In tennis, you can look up the head-to-head records of Federer, Nadal and Djokovic anytime you want. Nadal leads Federer, 24-16—including 11-2 on clay, the surface where he is almost unbeatable. Djokovic also leads Federer, 26-23, and leads Nadal, 29-26.
There’s no doubt that Djokovic has been the dominant player of the last 10 years. When he won his second major (Australia in 2011), Federer already had 16 majors and Nadal had won nine. Each had completed the career Grand Slam—Australian Open, French Open, Wimbledon, U.S. Open. Since then, Federer has won four majors; Nadal, who turns 34 in June, has won 10—including two last year. Djokovic, who will be 33 in May, has won 15—including three of the last four.

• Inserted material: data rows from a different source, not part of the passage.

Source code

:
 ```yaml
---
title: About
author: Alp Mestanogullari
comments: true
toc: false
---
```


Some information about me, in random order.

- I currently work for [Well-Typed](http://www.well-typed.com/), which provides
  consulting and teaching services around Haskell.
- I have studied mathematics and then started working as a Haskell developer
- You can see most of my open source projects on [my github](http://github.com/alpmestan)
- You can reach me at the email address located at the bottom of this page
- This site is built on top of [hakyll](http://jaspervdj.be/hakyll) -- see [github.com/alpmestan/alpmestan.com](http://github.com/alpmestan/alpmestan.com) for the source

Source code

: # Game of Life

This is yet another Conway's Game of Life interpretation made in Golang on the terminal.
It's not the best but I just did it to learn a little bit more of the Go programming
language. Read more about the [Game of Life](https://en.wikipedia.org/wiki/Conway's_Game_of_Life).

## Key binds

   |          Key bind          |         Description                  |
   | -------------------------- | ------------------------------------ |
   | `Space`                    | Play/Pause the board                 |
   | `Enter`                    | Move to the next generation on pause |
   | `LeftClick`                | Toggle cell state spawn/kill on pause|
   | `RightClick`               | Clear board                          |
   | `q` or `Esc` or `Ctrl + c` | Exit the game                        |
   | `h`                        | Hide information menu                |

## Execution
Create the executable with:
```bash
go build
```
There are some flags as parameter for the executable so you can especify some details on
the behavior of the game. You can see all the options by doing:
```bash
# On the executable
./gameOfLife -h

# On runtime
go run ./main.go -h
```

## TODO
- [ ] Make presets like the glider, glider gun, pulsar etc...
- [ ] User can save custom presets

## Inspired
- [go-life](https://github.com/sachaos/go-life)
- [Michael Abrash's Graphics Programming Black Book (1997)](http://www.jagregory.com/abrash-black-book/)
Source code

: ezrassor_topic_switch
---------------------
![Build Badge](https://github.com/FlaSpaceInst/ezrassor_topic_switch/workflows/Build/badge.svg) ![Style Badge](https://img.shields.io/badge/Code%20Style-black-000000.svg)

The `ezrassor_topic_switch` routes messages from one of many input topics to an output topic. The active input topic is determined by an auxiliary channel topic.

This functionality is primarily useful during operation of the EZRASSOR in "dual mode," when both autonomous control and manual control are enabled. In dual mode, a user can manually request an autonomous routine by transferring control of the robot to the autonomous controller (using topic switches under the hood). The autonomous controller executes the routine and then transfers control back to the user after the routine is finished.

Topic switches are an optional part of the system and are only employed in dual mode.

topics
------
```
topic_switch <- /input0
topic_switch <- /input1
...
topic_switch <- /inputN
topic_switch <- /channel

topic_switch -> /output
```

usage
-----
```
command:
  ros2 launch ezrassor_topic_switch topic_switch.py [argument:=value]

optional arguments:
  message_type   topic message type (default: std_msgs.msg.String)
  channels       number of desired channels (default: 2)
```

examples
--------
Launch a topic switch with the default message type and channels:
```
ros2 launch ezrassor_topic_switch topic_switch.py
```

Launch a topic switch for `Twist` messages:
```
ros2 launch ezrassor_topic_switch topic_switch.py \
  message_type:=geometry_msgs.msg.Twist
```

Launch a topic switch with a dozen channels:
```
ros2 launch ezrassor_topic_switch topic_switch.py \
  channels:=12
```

Tennis’ next major is the French Open, at Roland Garros, where Nadal has won an astounding 12 times. Anyone want to pick against him? Federer, as he proved last year, might have one more Wimbledon in him—he’s won eight. And Djokovic just keeps trying to climb the mountain. Among active players, Stan Wawrinka and Andy Murray are next in major victories—with three apiece.
Right from the start, the major bar was set very high for Tiger Woods. But at least he knew exactly where the bar was, and who had put it there.
It’s worth noting that Roy Emerson became the all-time leader in men’s singles titles when he won his 12th in 1967. That record stood for 33 years, until Pete Sampras broke it. Sampras won his 14th and final major at the 2002 U.S. Open. Seven years later, Federer went past him. Now, Nadal and Djokovic have also shot past Sampras—even though the three great champions have had to face one another constantly during their careers.
Nicklaus and Woods have no real challengers at this point for the top two slots in golf. Walter Hagen is third in professional majors won at 11—the last coming in 1929. Then come Ben Hogan and Gary Player with nine and Watson with eight. Watson was the most recent to win a major in that group—in 1983.
Phil Mickelson is the only active player other than Woods with five major titles—and he’s almost 50. Ernie Els, who just turned 50, has four. Rory McIlroy, 30, and Brooks Koepka, 29, have four apiece. Jordan Spieth, who is 26, has three.
If you set an over-under at 10 for McIlroy, Koepka and Spieth, most people would take the under. But you never know. Djokovic certainly didn’t appear to be a serious challenger to Federer or Nadal as recently as five years ago.
Chances are, though, that when the next challenger to Nicklaus or Woods comes along—if one comes along—he will know exactly where the bar is set. It might be a very high bar, but at least it won’t be a moving target.